Hi all.
Actually I'm implementing an algorithm that creates a process grid and
divides it into row and column communicators as follows:
col_comm0 col_comm1 col_comm2 col_comm3
row_comm0 P0 P1 P2 P3
row_comm1 P4 P5 P6 P7
row_comm2 P8 P9 P10 P11
row_comm3 P12 P13 P14 P15
Then, every process works on its own column communicator and broadcast
data on row communicators.
While column operations are being executed, processes not included in
the current column communicator just wait for results.
In a moment, a column communicator could be splitted to create a temp
communicator and allow only the right processes to work on it.
At the end of a step, a call to MPI_Barrier (on a duplicate of
MPI_COMM_WORLD) is executed to sync all processes and avoid bad results.
With a small amount of data (a small matrix) the MPI_Barrier call syncs
correctly on the communicator that includes all processes and processing
ends fine.
But when the amount of data (a big matrix) is incremented, operations on
column communicators take more time to finish and hence waiting time
also increments for waiting processes.
After a few time, waiting processes return an error when they have not
received the broadcast (MPI_Bcast) on row communicators or when they
have finished their work at the sync point (MPI_Barrier). But when the
operations on the current column communicator end, the still active
processes try to broadcast on row communicators and they fail because
the waiting processes have returned an error.
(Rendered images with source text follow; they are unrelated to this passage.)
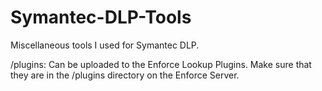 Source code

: # Symantec-DLP-Tools
Miscellaneous tools I used for Symantec DLP.

/plugins:
Can be uploaded to the Enforce Lookup Plugins. Make sure that they are in the
/plugins directory on the Enforce Server.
So all processes fail in
different moment in time.
So my problem is that waiting processes "believe" that the current
operations have failed (but they have not finished yet!) and they fail too.
So I have a question about MPI_Bcast/MPI_Barrier:
Is there a way to increment the timeout a process can wait for a
broadcast or barrier to be completed?
Here is my machine and OpenMPI info:
- OpenMPI version: Open MPI 4.1.0u1a1
- OS: Linux Daniel 5.4.0-52-generic #57-Ubuntu SMP Thu Oct 15 10:57:00
UTC 2020 x86_64 x86_64 x86_64 GNU/Linux
Thanks in advance for reading my description/question.
Best regards.
--
Daniel Torres
LIPN - Université Sorbonne Paris Nord